¹ Laboratory of Applied Organic Chemistry, Bioorganic Chemistry Group, Sciences Faculty, Chemistry Department, Badji Mokhtar-Annaba University Box 12 Annaba 23000 Algeria aouf.zineb27@gmail.com.
² Higher National School of Forests Khenchela Algeria.

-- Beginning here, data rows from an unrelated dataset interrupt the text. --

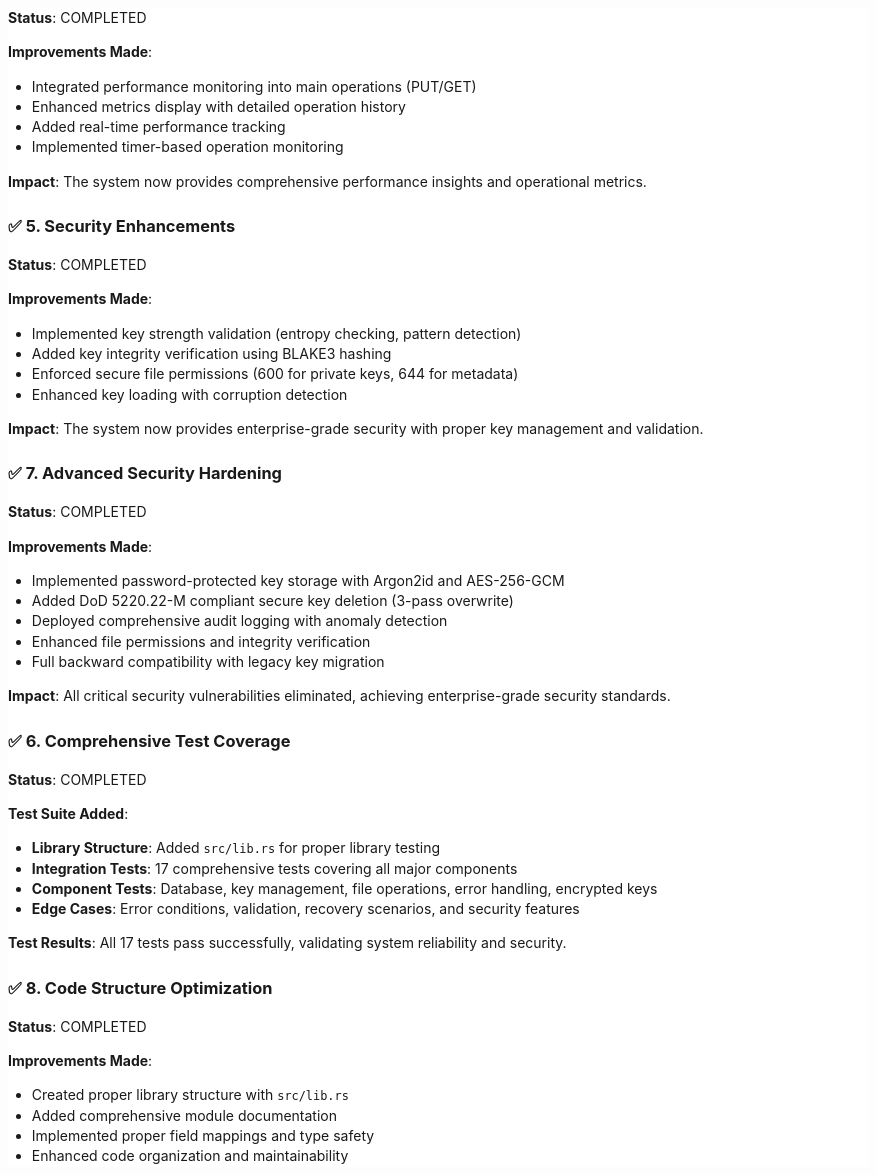 **Status**: COMPLETED

**Improvements Made**:
- Integrated performance monitoring into main operations (PUT/GET)
- Enhanced metrics display with detailed operation history
- Added real-time performance tracking
- Implemented timer-based operation monitoring

**Impact**: The system now provides comprehensive performance insights and operational metrics.

### ✅ 5. Security Enhancements

**Status**: COMPLETED

**Improvements Made**:
- Implemented key strength validation (entropy checking, pattern detection)
- Added key integrity verification using BLAKE3 hashing
- Enforced secure file permissions (600 for private keys, 644 for metadata)
- Enhanced key loading with corruption detection

**Impact**: The system now provides enterprise-grade security with proper key management and validation.

### ✅ 7. Advanced Security Hardening

**Status**: COMPLETED

**Improvements Made**:
- Implemented password-protected key storage with Argon2id and AES-256-GCM
- Added DoD 5220.22-M compliant secure key deletion (3-pass overwrite)
- Deployed comprehensive audit logging with anomaly detection
- Enhanced file permissions and integrity verification
- Full backward compatibility with legacy key migration

**Impact**: All critical security vulnerabilities eliminated, achieving enterprise-grade security standards.

### ✅ 6. Comprehensive Test Coverage

**Status**: COMPLETED

**Test Suite Added**:
- **Library Structure**: Added `src/lib.rs` for proper library testing
- **Integration Tests**: 17 comprehensive tests covering all major components
- **Component Tests**: Database, key management, file operations, error handling, encrypted keys
- **Edge Cases**: Error conditions, validation, recovery scenarios, and security features

**Test Results**: All 17 tests pass successfully, validating system reliability and security.

### ✅ 8. Code Structure Optimization

**Status**: COMPLETED

**Improvements Made**:
- Created proper library structure with `src/lib.rs`
- Added comprehensive module documentation
- Implemented proper field mappings and type safety
- Enhanced code organization and maintainability
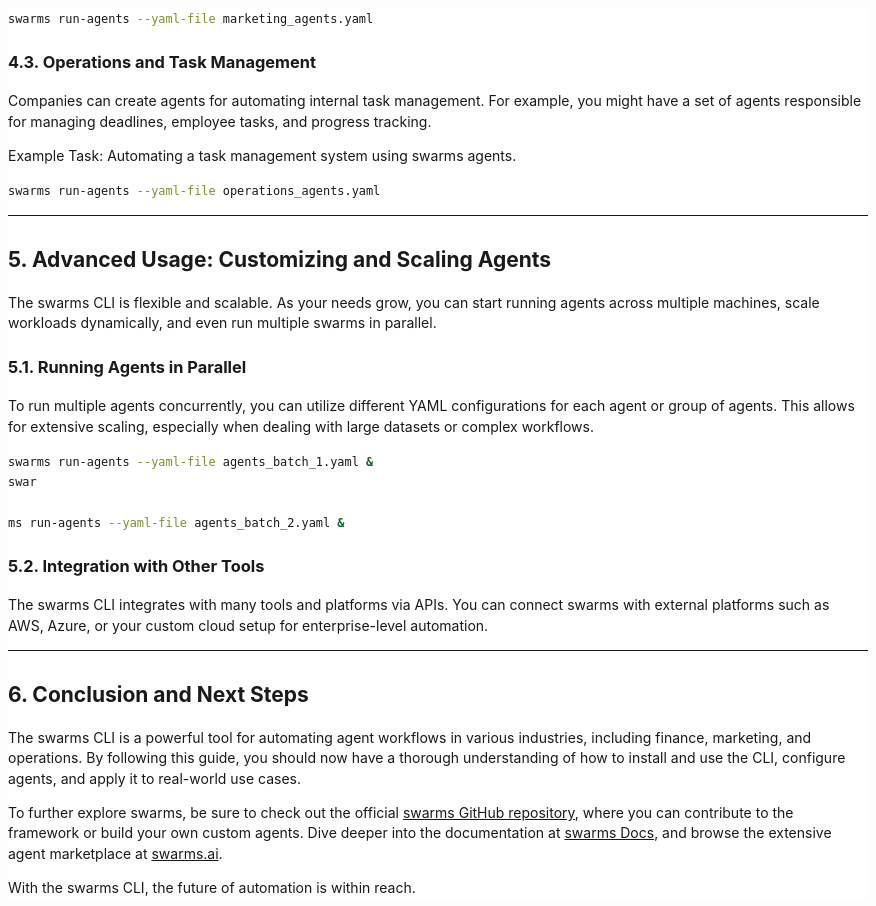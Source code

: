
```bash
swarms run-agents --yaml-file marketing_agents.yaml
```

### 4.3. Operations and Task Management

Companies can create agents for automating internal task management. For example, you might have a set of agents responsible for managing deadlines, employee tasks, and progress tracking.

Example Task: Automating a task management system using swarms agents.

```bash
swarms run-agents --yaml-file operations_agents.yaml
```

---

## 5. Advanced Usage: Customizing and Scaling Agents

The swarms CLI is flexible and scalable. As your needs grow, you can start running agents across multiple machines, scale workloads dynamically, and even run multiple swarms in parallel.

### 5.1. Running Agents in Parallel

To run multiple agents concurrently, you can utilize different YAML configurations for each agent or group of agents. This allows for extensive scaling, especially when dealing with large datasets or complex workflows.

```bash
swarms run-agents --yaml-file agents_batch_1.yaml &
swar

ms run-agents --yaml-file agents_batch_2.yaml &
```

### 5.2. Integration with Other Tools

The swarms CLI integrates with many tools and platforms via APIs. You can connect swarms with external platforms such as AWS, Azure, or your custom cloud setup for enterprise-level automation.

---

## 6. Conclusion and Next Steps

The swarms CLI is a powerful tool for automating agent workflows in various industries, including finance, marketing, and operations. By following this guide, you should now have a thorough understanding of how to install and use the CLI, configure agents, and apply it to real-world use cases.

To further explore swarms, be sure to check out the official [swarms GitHub repository](https://github.com/kyegomez/swarms), where you can contribute to the framework or build your own custom agents. Dive deeper into the documentation at [swarms Docs](https://docs.swarms.world), and browse the extensive agent marketplace at [swarms.ai](https://swarms.ai).

With the swarms CLI, the future of automation is within reach.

³ Nantes Université, CNRS, CEISAM, UMR 6230 Nantes F-44000 France.

Abstract

This paper describes a flexible strategy to access diethyl ((((N-(2-chloroethyl)-N-nitrososulfamoyl)amino)arylmethyl) phosphonates, as aryl analogues of fotemustine. The new aryl sulfamidophosphonates prepared from 2-chloroethylamine were successfully obtained under eco-environmental conditions using ultrasound irradiation. These compounds did not produce the expected nitroso analogues of fotemustine after the nitrosation reaction but the corresponding sulfamates which were fully characterized. Some attempts to understand this rearrangement reaction were conducted, and particularly the corresponding nitrosoureas analogues could be isolated with good yield. The novel sulfonamidophosphonates as well as their sulfamate derivatives were evaluated for their cytotoxic effect on a panel of tumor cells.